安全運転管理者講習に参加して

先日、一年に一度行われる安全運転管理者の講習に参加しました。

自社で管理する自動車を、5台以上所有している事業所では安全運転管理者を選任し、安全運転管理者は公安委員会が開催する法定講習を1年に1度受けなければなりません。

朝7:00の電車に乗り、講習の予定の1時間前に到着してしまいましたが、すでに参加者の列ができており、まだ会場が開く前だったので、仕方なく蒸し暑い外の列に並ぶことにしました。

会場が開き中に入ると冷房が効いていて、座り心地の悪い椅子でしたがホール内は薄暗く、ついウトウトしながら講習を聞いていました。

昼食を済ませ午後の部に入り、講師の方も参加者の眠気対策をしてくださりながら、ようやく終わりが見えてきた15:00ごろ。

「あれ?去年と同じK講師かも?」と思われる方が登壇されました。私は去年、その方の講話を拝聴して涙が止まらなくなったのです。

今回もまた同じお話をしてくださいました。

40年ほど前のまだK講師が現役で警察に勤められていた頃の一件の交通事故のお話です。痛ましい交通事故の報道を見るたびに、その時のことを思い出すそうです。
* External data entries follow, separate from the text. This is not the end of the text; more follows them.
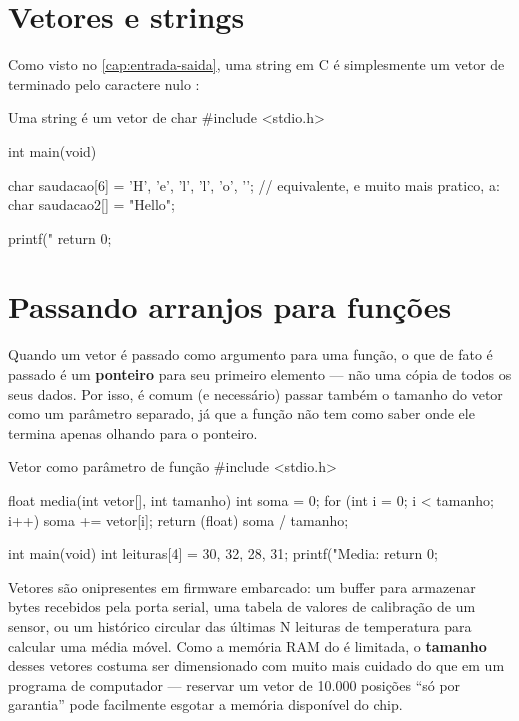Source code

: \section{Vetores e strings}

Como visto no \cref{cap:entrada-saida}, uma string em C é simplesmente um vetor de  terminado pelo caractere nulo :

\begin{codigoc}{Uma string é um vetor de char}
#include <stdio.h>

int main(void) {
    char saudacao[6] = {'H', 'e', 'l', 'l', 'o', '\0'};
    // equivalente, e muito mais pratico, a:
    char saudacao2[] = "Hello";

    printf("%
    return 0;
}
\end{codigoc}

\section{Passando arranjos para funções}

Quando um vetor é passado como argumento para uma função, o que de fato é passado é um \textbf{ponteiro} para seu primeiro elemento — não uma cópia de todos os seus dados. Por isso, é comum (e necessário) passar também o tamanho do vetor como um parâmetro separado, já que a função não tem como saber onde ele termina apenas olhando para o ponteiro.

\begin{codigoc}{Vetor como parâmetro de função}
#include <stdio.h>

float media(int vetor[], int tamanho) {
    int soma = 0;
    for (int i = 0; i < tamanho; i++) {
        soma += vetor[i];
    }
    return (float) soma / tamanho;
}

int main(void) {
    int leituras[4] = {30, 32, 28, 31};
    printf("Media: %
    return 0;
}
\end{codigoc}

\begin{esp32box}
Vetores são onipresentes em firmware embarcado: um buffer para armazenar bytes recebidos pela porta serial, uma tabela de valores de calibração de um sensor, ou um histórico circular das últimas N leituras de temperatura para calcular uma média móvel. Como a memória RAM do \ESP{} é limitada, o \textbf{tamanho} desses vetores costuma ser dimensionado com muito mais cuidado do que em um programa de computador — reservar um vetor de 10.000 posições ``só por garantia'' pode facilmente esgotar a memória disponível do chip.
\end{esp32box}
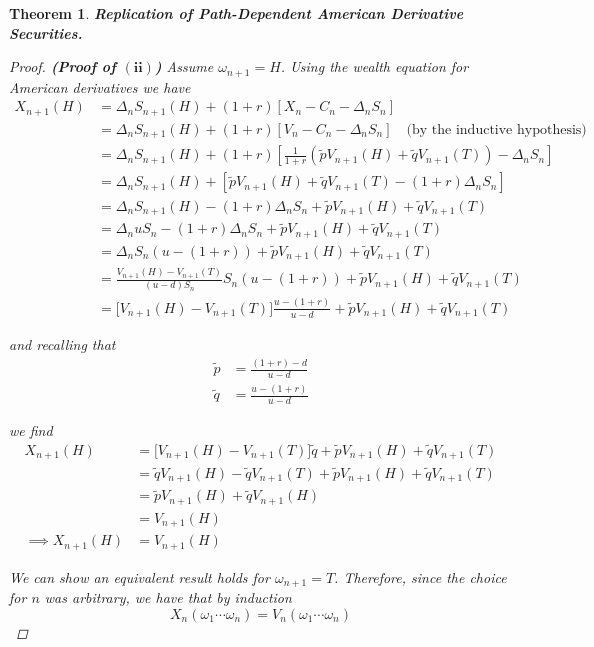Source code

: \documentclass[12pt]{article}
\newtheorem{theorem}{Theorem}
\begin{document}
\begin{theorem} {\bf Replication of Path-Dependent American Derivative Securities.}
\begin{proof} {\bf {\em (Proof of $\bm{(ii)}$)}}
Assume $\omega_{n + 1} = H$. Using the wealth equation for American derivatives we have
\begin{align*}
	X_{n + 1}(H) &= \Delta_nS_{n + 1}(H) + (1 + r)[X_n - C_n - \Delta_nS_n] \\
	&= \Delta_nS_{n + 1}(H) + (1 + r)[V_n - C_n - \Delta_nS_n] \quad \text{(by the inductive hypothesis)} \\
	&= \Delta_nS_{n + 1}(H) + (1 + r)\left[ \frac{1}{1 + r}\left( \tilde{p}V_{n + 1}(H) + \tilde{q}V_{n + 1}(T) \right) - \Delta_nS_n \right] \\
	&= \Delta_nS_{n + 1}(H) + \left[ \tilde{p}V_{n + 1}(H) + \tilde{q}V_{n + 1}(T) - (1 + r)\Delta_nS_n \right] \\
	&= \Delta_nS_{n + 1}(H) - (1 + r)\Delta_nS_n + \tilde{p}V_{n + 1}(H) + \tilde{q}V_{n + 1}(T) \\
	&= \Delta_nuS_n - (1 + r)\Delta_nS_n + \tilde{p}V_{n + 1}(H) + \tilde{q}V_{n + 1}(T) \\
	&= \Delta_nS_n(u - (1 + r)) + \tilde{p}V_{n + 1}(H) + \tilde{q}V_{n + 1}(T) \\
	&= \frac{V_{n + 1}(H) - V_{n + 1}(T)}{(u - d)S_n}S_n(u - (1 + r)) + \tilde{p}V_{n + 1}(H) + \tilde{q}V_{n + 1}(T) \\
	&= \Big[V_{n + 1}(H) - V_{n + 1}(T)\Big] \frac{u - (1 + r)}{u - d} + \tilde{p}V_{n + 1}(H) + \tilde{q}V_{n + 1}(T)
\end{align*}

and recalling that
\begin{align*}
	\tilde{p} &= \frac{(1 + r) - d}{u - d} \\
	\tilde{q} &= \frac{u - (1 + r)}{u - d}
\end{align*}

we find
\begin{align*}
	X_{n + 1}(H) &= \Big[V_{n + 1}(H) - V_{n + 1}(T)\Big] \tilde{q} + \tilde{p}V_{n + 1}(H) + \tilde{q}V_{n + 1}(T) \\
	&= \tilde{q}V_{n + 1}(H) - \tilde{q}V_{n + 1}(T) + \tilde{p}V_{n + 1}(H) + \tilde{q}V_{n + 1}(T) \\
	&= \tilde{p}V_{n + 1}(H) + \tilde{q}V_{n + 1}(H) \\
	&= V_{n + 1}(H) \\
	\implies X_{n + 1}(H) &= V_{n + 1}(H)
\end{align*}

We can show an equivalent result holds for $\omega_{n + 1} = T$. Therefore, since the choice for $n$ was arbitrary, we have that by induction
\begin{equation*}
	X_n(\omega_1\cdots\omega_n) = V_n(\omega_1\cdots\omega_n)
\end{equation*}
\end{proof}


\end{theorem}
\end{document}
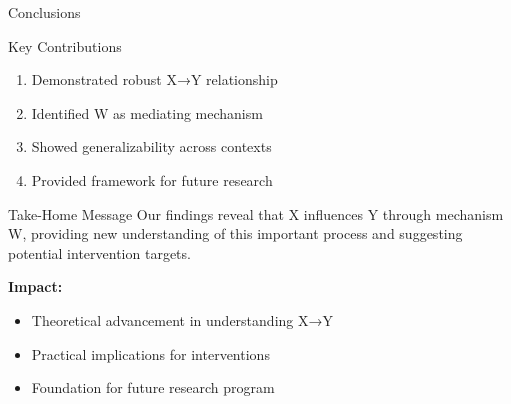 \documentclass[aspectratio=169,11pt]{beamer}
\begin{document}
\begin{frame}{Conclusions}
  \begin{exampleblock}{Key Contributions}
    \begin{enumerate}
      \item Demonstrated robust X→Y relationship
      \item Identified W as mediating mechanism
      \item Showed generalizability across contexts
      \item Provided framework for future research
    \end{enumerate}
  \end{exampleblock}
  
  \vspace{0.5cm}
  
  \begin{block}{Take-Home Message}
    Our findings reveal that X influences Y through mechanism W, providing new understanding of this important process and suggesting potential intervention targets.
  \end{block}
  
  \vspace{0.5cm}
  
  \textbf{Impact:}
  \begin{itemize}
    \item Theoretical advancement in understanding X→Y
    \item Practical implications for interventions
    \item Foundation for future research program
  \end{itemize}
\end{frame}
\end{document}
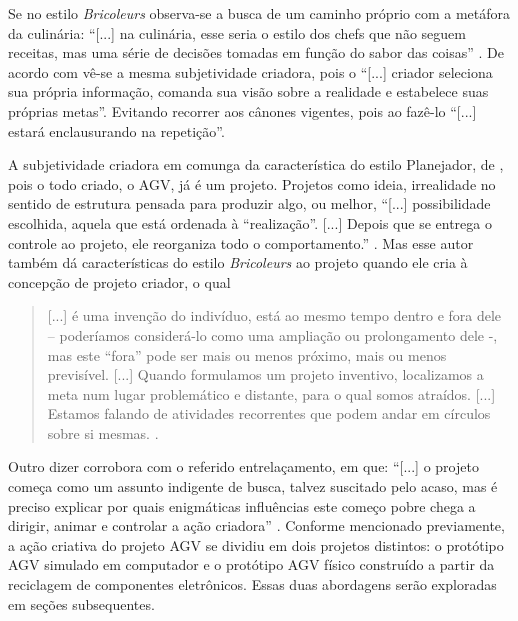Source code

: \documentclass[portuguese]{textolivre}
\begin{document}
Se no estilo \emph{Bricoleurs} observa-se a busca de um caminho próprio com a metáfora da culinária: “[...] na culinária, esse seria o estilo dos chefs que não seguem receitas, mas uma série de decisões tomadas em função do sabor das coisas” \cite[p. 7]{Papert1992}. De acordo com \textcite[p.163]{Marina2009} vê-se a mesma subjetividade criadora, pois o “[...] criador seleciona sua própria informação, comanda sua visão sobre a realidade e estabelece suas próprias metas”. Evitando recorrer aos cânones vigentes, pois ao fazê-lo “[...] estará enclausurando na repetição”.

A subjetividade criadora em \textcite{Marina2009} comunga da característica do estilo Planejador, de \textcite{Papert1992}, pois o todo criado, o AGV, já é um projeto. Projetos como ideia, irrealidade no sentido de estrutura pensada para produzir algo, ou melhor, “[...] possibilidade escolhida, aquela que está ordenada à “realização”. [...] Depois que se entrega o controle ao projeto, ele reorganiza todo o comportamento.” \cite[p. 117]{Marina2009}. Mas esse autor também dá características do estilo \emph{Bricoleurs} ao projeto quando ele cria à concepção de projeto criador, o qual

\begin{quote}
[...] é uma invenção do indivíduo, está ao mesmo tempo dentro e fora dele – poderíamos considerá-lo como uma ampliação ou prolongamento dele -, mas este “fora” pode ser mais ou menos próximo, mais ou menos previsível. [...] Quando formulamos um projeto inventivo, localizamos a meta num lugar problemático e distante, para o qual somos atraídos. [...] Estamos falando de atividades recorrentes que podem andar em círculos sobre si mesmas. \cite[p. 119]{Marina2009}.
\end{quote}

Outro dizer corrobora com o referido entrelaçamento, em que: “[...] o projeto começa como um assunto indigente de busca, talvez suscitado pelo acaso, mas é preciso explicar por quais enigmáticas influências este começo pobre chega a dirigir, animar e controlar a ação criadora” \cite[p. 122]{Marina2009}. Conforme mencionado previamente, a ação criativa do projeto AGV se dividiu em dois projetos distintos: o protótipo AGV simulado em computador e o protótipo AGV físico construído a partir da reciclagem de componentes eletrônicos. Essas duas abordagens serão exploradas em seções subsequentes.
\end{document}
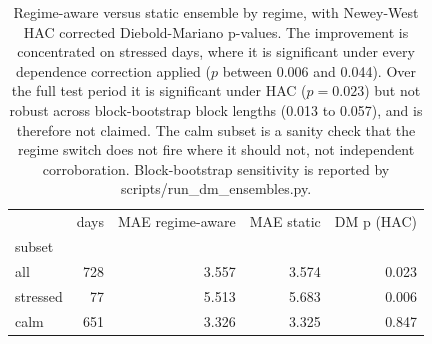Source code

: \begin{table}[htbp]
\caption{Regime-aware versus static ensemble by regime, with Newey-West HAC corrected Diebold-Mariano p-values. The improvement is concentrated on stressed days, where it is significant under every dependence correction applied ($p$ between 0.006 and 0.044). Over the full test period it is significant under HAC ($p=0.023$) but not robust across block-bootstrap block lengths (0.013 to 0.057), and is therefore not claimed. The calm subset is a sanity check that the regime switch does not fire where it should not, not independent corroboration. Block-bootstrap sensitivity is reported by scripts/run\_dm\_ensembles.py.}
\label{tab:dm-regime-split}
\begin{tabular}{lrrrr}
\toprule
 & days & MAE regime-aware & MAE static & DM p (HAC) \\
subset &  &  &  &  \\
\midrule
all & 728 & 3.557 & 3.574 & 0.023 \\
stressed & 77 & 5.513 & 5.683 & 0.006 \\
calm & 651 & 3.326 & 3.325 & 0.847 \\
\bottomrule
\end{tabular}
\end{table}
被害者は小学1年生の男の子でした。横断歩道が赤だったので、その子は横断歩道の手前でしゃがんで石を触ったりして遊んでいたそうです。(事故の目撃者の話)

やがて横断歩道の信号が青に変わり、男の子は少し時間が経ってから立ち上がり、横断歩道を渡ろうとしたところ、左折してきた大型トラックの後輪に巻き込まれ、頭を2回後輪のタイヤに踏まれほぼ即死という事故。

警察からの連絡でご家族が駆け付けました。お父さんは目を真っ赤にして涙をこらえ、お母さんは支えがないと立てない状態で泣き崩れていました。

重苦しい状況説明の中の救いは、5歳の弟さんが婦人警官等に遊んでもらい館内で無邪気に笑顔でいたことでした。

被害者の男の子は事故による損傷が激しく、K講師を含め警察官等で血液などはきれいにふき取り、変形してしまった頭部もなるべく原型に戻るよう綿を詰めるなどの処置を行い、小さな棺桶に収めました。

母親はとてもご遺体の確認をできる状態ではありませんでした。お父さんだけで男の子の確認をすることになりましたが、お父さんはどうしても弟にもお兄ちゃんと最後のお別れをさせたいと願われたのです。

K講師は考え直すようお父さんに説明しましたがお父さんのお気持ちは変わらず、弟さんも安置室に入ることになりました。

それまで無邪気に笑顔だった弟さんも安置室の異様な空気に神妙になり、お父さんに手を引かれて入って来られました。お父さんは小さな棺桶に収められた男の子の確認を行い、「息子に間違いありません。」とK講師に伝えました。そして弟さんを抱き上げ、「最後にお兄ちゃんにお別れして。」と対面させると弟さんは不思議そうに「お兄ちゃん、なんで寝てるの?」と、お父さんに向かって聞いたそうです。

無邪気な弟さんの問いかけにそこにいた誰もが涙を流し、その様子から急に何かが分かったかのように、弟さんは言葉にならない叫び声を上げて泣きじゃくり、どうしようもなかったそうです。

幸せだった家族の生活を一変させた交通事故。大好きだったお兄ちゃんを奪った交通事故。サッカーや学校が大好きだった男の子の未来を奪った交通事故。

「もう二度とこんな辛い事故は起こって欲しくない。だから私は毎回この事故のことを話すのです」とK講師はおっしゃっていました。

一日がかりで受講したどんな講習よりも、私はこのお話を聞くことで、安全運転の大切さを痛感しました。

ハンドルを持つ私たちは、決してゆとりを忘れてはいけない。急いではいけない。

しっかりと周囲を見渡すことが出来なければ運転してはいけない。

交通ルールを遵守しなくてはいけない。

思いやり、優しさは運転にも現れます。ヘルパーこそ運転の見本と言われるようになりましょう。